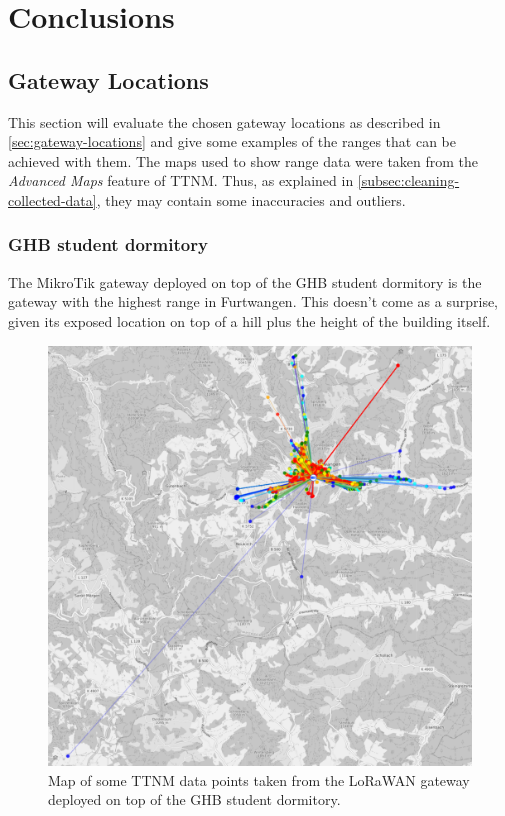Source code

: \chapter{Conclusions}

\section{Gateway Locations}

This section will evaluate the chosen gateway locations as described in \cref{sec:gateway-locations} and give some examples of the ranges that can be achieved with them.
The maps used to show range data were taken from the \emph{Advanced Maps} feature of \ac{TTNM}.
Thus, as explained in \cref{subsec:cleaning-collected-data}, they may contain some inaccuracies and outliers.

\subsection{\acf{GHB} student dormitory}\label{subsec:ghb-student-dormitory-range-results}

The MikroTik gateway deployed on top of the \ac{GHB} student dormitory is the gateway with the highest range in Furtwangen.
This doesn't come as a surprise, given its exposed location on top of a hill plus the height of the building itself.

\begin{figure}
    \centering
    \includegraphics[width=1\textwidth]{pictures/ttn-mapper/gateway-ranges/ghb_mikrotik_gw_range.png}
    \caption{Map of some \ac{TTNM} data points taken from the \ac{LoRaWAN} gateway deployed on top of the \ac{GHB} student dormitory.\label{pic:ghb_mikrotik_gw_range}}
\end{figure}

◆ ◆ ◆ ◆ ◆

• **YOUR TASK**:
Everything in the records above must be repeated exactly, apart from the pictures.

• **THE COMPLETED TASK**:
Source code

: \chapter{Conclusions}

\section{Gateway Locations}

This section will evaluate the chosen gateway locations as described in \cref{sec:gateway-locations} and give some examples of the ranges that can be achieved with them.
The maps used to show range data were taken from the \emph{Advanced Maps} feature of \ac{TTNM}.
Thus, as explained in \cref{subsec:cleaning-collected-data}, they may contain some inaccuracies and outliers.

\subsection{\acf{GHB} student dormitory}\label{subsec:ghb-student-dormitory-range-results}

The MikroTik gateway deployed on top of the \ac{GHB} student dormitory is the gateway with the highest range in Furtwangen.
This doesn't come as a surprise, given its exposed location on top of a hill plus the height of the building itself.

\begin{figure}
    \centering
    \includegraphics[width=1\textwidth]{pictures/ttn-mapper/gateway-ranges/ghb_mikrotik_gw_range.png}
    \caption{Map of some \ac{TTNM} data points taken from the \ac{LoRaWAN} gateway deployed on top of the \ac{GHB} student dormitory.\label{pic:ghb_mikrotik_gw_range}}
\end{figure}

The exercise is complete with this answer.